Why so cumbersome an arrangement? The answer seems to be that, inevitably, politics got in the way of a smooth and sensible process, and we ended up with a camel. But more about that later.
Radio as telescope
The important thing was that the SKA process could move forward after wheel-spinning for eight years. In that time the SKA scientific community had been arguing over where to site the home of a square kilometre of radio telescopes that together would constitute one hyper-powerful instrument that would see more deeply and more clearly into space than anything that has gone before. Its mission: to probe the universe to try and understand its origins.
Notes Dr Kelvin Klemm, a nuclear physicist based in Pretoria, “The rule of thumb is that the wider a telescope is, the further it can see.

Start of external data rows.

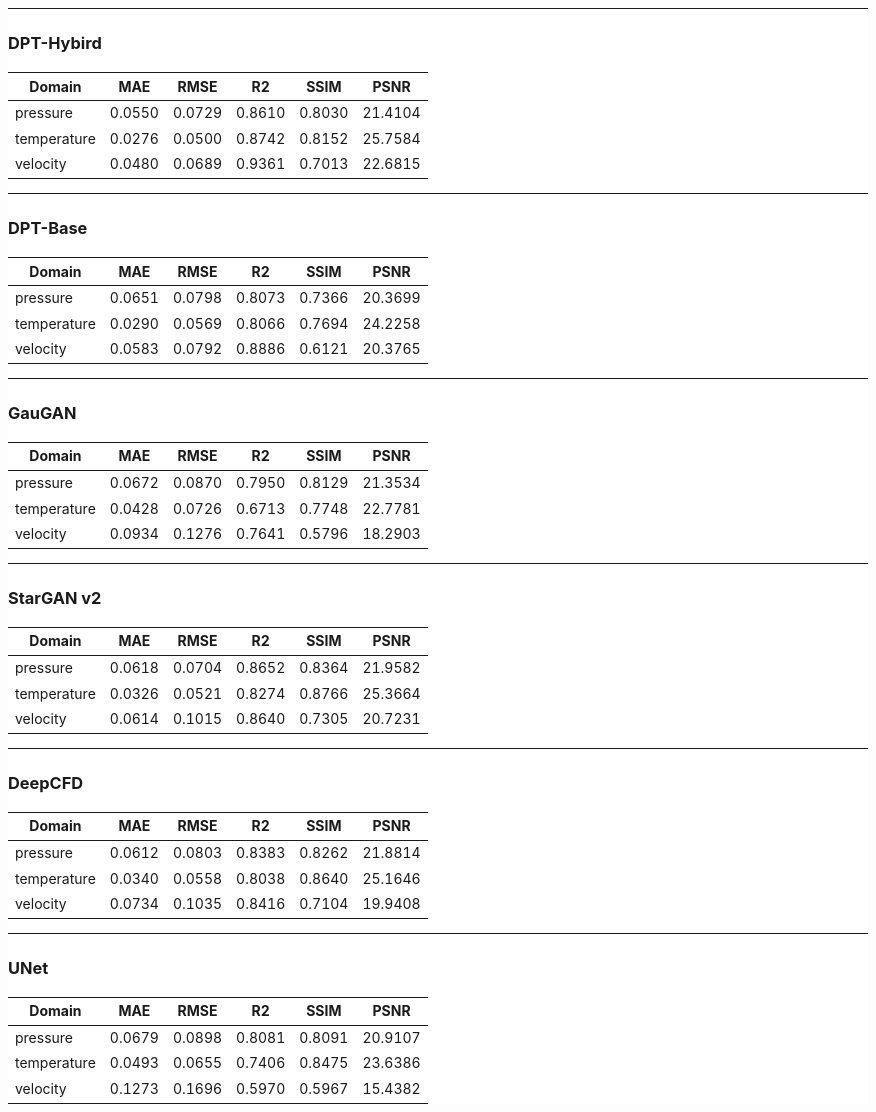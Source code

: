 ------
### **DPT-Hybird**
| Domain |   MAE   |   RMSE   |   R2   |   SSIM   |   PSNR   |
|--------|---------|----------|--------|----------|----------|
| pressure | 0.0550 | 0.0729| 0.8610 |0.8030 | 21.4104 |
| temperature | 0.0276 | 0.0500| 0.8742 |0.8152 | 25.7584 |
| velocity | 0.0480 | 0.0689| 0.9361 |0.7013 | 22.6815 |

------
### **DPT-Base**
| Domain |   MAE   |   RMSE   |   R2   |   SSIM   |   PSNR   |
|--------|---------|----------|--------|----------|----------|
| pressure | 0.0651 | 0.0798| 0.8073 |0.7366 | 20.3699 |
| temperature | 0.0290 | 0.0569| 0.8066 |0.7694 | 24.2258 |
| velocity | 0.0583 | 0.0792| 0.8886 |0.6121 | 20.3765 |

------
### **GauGAN**
|  Domain  |  MAE  |  RMSE  |   R2   |   SSIM   |   PSNR  |
|----------|-------|--------|--------|----------|---------|
| pressure | 0.0672 | 0.0870| 0.7950 |0.8129 | 21.3534 |
| temperature | 0.0428 | 0.0726| 0.6713 |0.7748 | 22.7781 |
| velocity | 0.0934 | 0.1276| 0.7641 |0.5796 | 18.2903 |

------
### **StarGAN v2**
| Domain |  MAE  |  RMSE  |   R2   |   SSIM   |   PSNR  |
|--------|-------|--------|--------|----------|---------|
| pressure | 0.0618 | 0.0704| 0.8652 |0.8364 | 21.9582 |
| temperature | 0.0326 | 0.0521| 0.8274 |0.8766 | 25.3664 |
| velocity | 0.0614 | 0.1015| 0.8640 |0.7305 | 20.7231 |

------
### **DeepCFD**
| Domain |  MAE  |  RMSE  |   R2   |   SSIM   |   PSNR  |
|--------|-------|--------|--------|----------|---------|
| pressure | 0.0612 | 0.0803| 0.8383 |0.8262 | 21.8814 |
| temperature | 0.0340 | 0.0558| 0.8038 |0.8640 | 25.1646 |
| velocity | 0.0734 | 0.1035| 0.8416 |0.7104 | 19.9408 |
------
### **UNet**
| Domain |  MAE  |  RMSE  |   R2   |   SSIM   |   PSNR  |
|--------|-------|--------|--------|----------|---------|
| pressure | 0.0679 | 0.0898| 0.8081 |0.8091 | 20.9107 |
| temperature | 0.0493 | 0.0655| 0.7406 |0.8475 | 23.6386 |
| velocity | 0.1273 | 0.1696| 0.5970 |0.5967 | 15.4382 |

It would be impossible to build a telescope of 1km² as one single unit so it is being built as an array of smaller telescopes all operating together as one.”
Klem also explains how ‘radio’ becomes ‘telescope’. “This telescope does not ‘see’ using light in the conventional understanding of a telescope. SKA will be a radio telescope. Such a telescope monitors radio waves rather than light, and astronomers can generate accurate pictures built up from radio waves.”
Such radio waves have been travelling through space since the birth of the universe, so a snapshot of these waves will be a picture created at the beginning of time.
“Major astronomical events, such as exploding stars, do not just emit light; they emit energy covering the whole electromagnetic spectrum including radio waves, X-rays and gamma rays,” says Klemm. “Radio waves travel much farther, with fewer disturbances, than does light. So to see back to the beginning of time, it is best to use radio waves.”
Klemm also expounds on how the SKA will improve our chances of finding extraterrestrial life “out there”.
“SKA will be so sensitive that if there are alien beings living on another planet orbiting a nearby star we will be able to detect their TV broadcasts,” he says.
“So, are we spending $3bn to eavesdrop on Mars TV?” is the inevitable question.
“Well, it would be exciting if we did find aliens but that is not the purpose of SKA,” says Klemm. “It will be used to probe deep space to unravel more mysteries of the universe. We know that galaxies in the universe are flying away from each other at a great rate, but we don’t know why. SKA will be able to measure these motions so accurately that it will add to knowledge, leading to the solution of the mystery.”
So why will the SKA, conceived as one comprehensive entity to be sited either in Australia or South Africa, be split up and located disparately around the globe?
According to South Africa’s science and technology department the decision to split the construction of the world’s most powerful radio telescope between Africa and Australasia is a “political compromise”.
It said in a statement that the move was clearly a political one “and not the outcome of a technical and scientific review”. It was, however, a compromise South Africa would accept “in the interest of science”.
South Africa’s main site will be outside Carnarvon in the Karoo, while Australia’s core site will be the Mileura station, about 100km west of Meekathara in western Australia.
Satellite dishes for the project will stretch across south and east Africa located in Botswana, Ghana, Kenya, Madagascar, Mauritius, Mozambique, Namibia and Zambia.
In order to be inclusive, however, the SKA Organisation agreed to constructing one of the three SKA receiver components in Australia. Two will be constructed in South Africa. The SKA project is a global scientific enterprise to build one of the largest scientific instruments ever envisaged.
It is being designed to answer fundamental questions in physics, astronomy and cosmology in order for us to understand the origin and workings of the universe better, and to reveal new and unexpected phenomena that will enthral and challenge us.